___ ENTRIES SHOWN ___
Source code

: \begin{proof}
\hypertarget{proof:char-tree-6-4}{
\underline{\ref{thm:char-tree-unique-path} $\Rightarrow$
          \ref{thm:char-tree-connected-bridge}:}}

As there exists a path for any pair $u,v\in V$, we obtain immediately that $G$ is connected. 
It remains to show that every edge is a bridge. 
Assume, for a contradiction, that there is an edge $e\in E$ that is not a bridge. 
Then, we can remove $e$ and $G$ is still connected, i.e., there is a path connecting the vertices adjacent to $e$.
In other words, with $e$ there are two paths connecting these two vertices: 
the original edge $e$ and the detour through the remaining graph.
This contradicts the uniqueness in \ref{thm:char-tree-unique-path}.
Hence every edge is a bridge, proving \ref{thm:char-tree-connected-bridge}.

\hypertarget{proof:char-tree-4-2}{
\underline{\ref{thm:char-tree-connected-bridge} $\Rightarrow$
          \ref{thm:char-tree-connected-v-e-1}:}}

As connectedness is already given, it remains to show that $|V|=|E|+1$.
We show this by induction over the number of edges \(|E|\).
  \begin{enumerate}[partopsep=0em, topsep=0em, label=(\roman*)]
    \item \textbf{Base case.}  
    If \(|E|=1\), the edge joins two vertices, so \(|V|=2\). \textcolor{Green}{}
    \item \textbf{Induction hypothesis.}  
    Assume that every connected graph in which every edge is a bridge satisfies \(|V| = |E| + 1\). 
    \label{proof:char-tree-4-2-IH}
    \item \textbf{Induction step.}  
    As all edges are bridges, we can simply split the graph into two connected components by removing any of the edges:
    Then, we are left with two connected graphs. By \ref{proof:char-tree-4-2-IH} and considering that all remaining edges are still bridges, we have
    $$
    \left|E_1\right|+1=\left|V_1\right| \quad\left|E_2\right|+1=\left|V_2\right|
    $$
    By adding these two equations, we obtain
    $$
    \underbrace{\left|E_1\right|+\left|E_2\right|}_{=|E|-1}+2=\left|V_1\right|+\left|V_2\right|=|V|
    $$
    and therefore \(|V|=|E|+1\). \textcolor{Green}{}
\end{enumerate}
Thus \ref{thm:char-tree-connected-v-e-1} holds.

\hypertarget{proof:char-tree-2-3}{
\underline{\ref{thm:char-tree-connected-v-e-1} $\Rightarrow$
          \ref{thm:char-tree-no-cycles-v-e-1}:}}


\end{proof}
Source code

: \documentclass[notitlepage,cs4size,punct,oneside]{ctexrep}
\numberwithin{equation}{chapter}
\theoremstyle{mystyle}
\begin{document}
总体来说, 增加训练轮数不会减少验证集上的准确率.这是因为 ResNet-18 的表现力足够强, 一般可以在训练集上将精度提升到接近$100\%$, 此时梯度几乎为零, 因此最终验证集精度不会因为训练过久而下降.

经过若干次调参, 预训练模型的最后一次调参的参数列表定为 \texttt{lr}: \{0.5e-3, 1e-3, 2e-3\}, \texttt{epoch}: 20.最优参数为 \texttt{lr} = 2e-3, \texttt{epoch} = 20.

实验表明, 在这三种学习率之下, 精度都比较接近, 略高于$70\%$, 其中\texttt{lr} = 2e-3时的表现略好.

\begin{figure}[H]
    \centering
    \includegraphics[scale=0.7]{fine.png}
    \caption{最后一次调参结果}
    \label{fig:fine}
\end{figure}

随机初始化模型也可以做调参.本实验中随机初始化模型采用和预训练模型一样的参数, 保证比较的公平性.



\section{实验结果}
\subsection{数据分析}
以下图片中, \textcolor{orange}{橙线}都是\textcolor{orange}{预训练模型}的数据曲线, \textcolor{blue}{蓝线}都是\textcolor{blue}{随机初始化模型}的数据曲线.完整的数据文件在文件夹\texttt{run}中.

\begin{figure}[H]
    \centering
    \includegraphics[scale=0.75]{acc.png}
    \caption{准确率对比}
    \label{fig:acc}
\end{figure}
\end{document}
___
DESCRIPTION OF THE TASK:
All the lines of the material above must be given again exactly.

SOLUTION TO THIS EXERCISE:
Source code

: \begin{proof}
\hypertarget{proof:char-tree-6-4}{
\underline{\ref{thm:char-tree-unique-path} $\Rightarrow$
          \ref{thm:char-tree-connected-bridge}:}}

As there exists a path for any pair $u,v\in V$, we obtain immediately that $G$ is connected. 
It remains to show that every edge is a bridge. 
Assume, for a contradiction, that there is an edge $e\in E$ that is not a bridge. 
Then, we can remove $e$ and $G$ is still connected, i.e., there is a path connecting the vertices adjacent to $e$.
In other words, with $e$ there are two paths connecting these two vertices: 
the original edge $e$ and the detour through the remaining graph.
This contradicts the uniqueness in \ref{thm:char-tree-unique-path}.
Hence every edge is a bridge, proving \ref{thm:char-tree-connected-bridge}.

\hypertarget{proof:char-tree-4-2}{
\underline{\ref{thm:char-tree-connected-bridge} $\Rightarrow$
          \ref{thm:char-tree-connected-v-e-1}:}}

As connectedness is already given, it remains to show that $|V|=|E|+1$.
We show this by induction over the number of edges \(|E|\).
  \begin{enumerate}[partopsep=0em, topsep=0em, label=(\roman*)]
    \item \textbf{Base case.}  
    If \(|E|=1\), the edge joins two vertices, so \(|V|=2\). \textcolor{Green}{}
    \item \textbf{Induction hypothesis.}  
    Assume that every connected graph in which every edge is a bridge satisfies \(|V| = |E| + 1\). 
    \label{proof:char-tree-4-2-IH}
    \item \textbf{Induction step.}  
    As all edges are bridges, we can simply split the graph into two connected components by removing any of the edges:
    Then, we are left with two connected graphs. By \ref{proof:char-tree-4-2-IH} and considering that all remaining edges are still bridges, we have
    $$
    \left|E_1\right|+1=\left|V_1\right| \quad\left|E_2\right|+1=\left|V_2\right|
    $$
    By adding these two equations, we obtain
    $$
    \underbrace{\left|E_1\right|+\left|E_2\right|}_{=|E|-1}+2=\left|V_1\right|+\left|V_2\right|=|V|
    $$
    and therefore \(|V|=|E|+1\). \textcolor{Green}{}
\end{enumerate}
Thus \ref{thm:char-tree-connected-v-e-1} holds.

\hypertarget{proof:char-tree-2-3}{
\underline{\ref{thm:char-tree-connected-v-e-1} $\Rightarrow$
          \ref{thm:char-tree-no-cycles-v-e-1}:}}


\end{proof}
Source code

: \documentclass[notitlepage,cs4size,punct,oneside]{ctexrep}
\numberwithin{equation}{chapter}
\theoremstyle{mystyle}
\begin{document}
总体来说, 增加训练轮数不会减少验证集上的准确率.这是因为 ResNet-18 的表现力足够强, 一般可以在训练集上将精度提升到接近$100\%$, 此时梯度几乎为零, 因此最终验证集精度不会因为训练过久而下降.

经过若干次调参, 预训练模型的最后一次调参的参数列表定为 \texttt{lr}: \{0.5e-3, 1e-3, 2e-3\}, \texttt{epoch}: 20.最优参数为 \texttt{lr} = 2e-3, \texttt{epoch} = 20.

实验表明, 在这三种学习率之下, 精度都比较接近, 略高于$70\%$, 其中\texttt{lr} = 2e-3时的表现略好.

\begin{figure}[H]
    \centering
    \includegraphics[scale=0.7]{fine.png}
    \caption{最后一次调参结果}
    \label{fig:fine}
\end{figure}

随机初始化模型也可以做调参.本实验中随机初始化模型采用和预训练模型一样的参数, 保证比较的公平性.



\section{实验结果}
\subsection{数据分析}
以下图片中, \textcolor{orange}{橙线}都是\textcolor{orange}{预训练模型}的数据曲线, \textcolor{blue}{蓝线}都是\textcolor{blue}{随机初始化模型}的数据曲线.完整的数据文件在文件夹\texttt{run}中.

\begin{figure}[H]
    \centering
    \includegraphics[scale=0.75]{acc.png}
    \caption{准确率对比}
    \label{fig:acc}
\end{figure}
\end{document}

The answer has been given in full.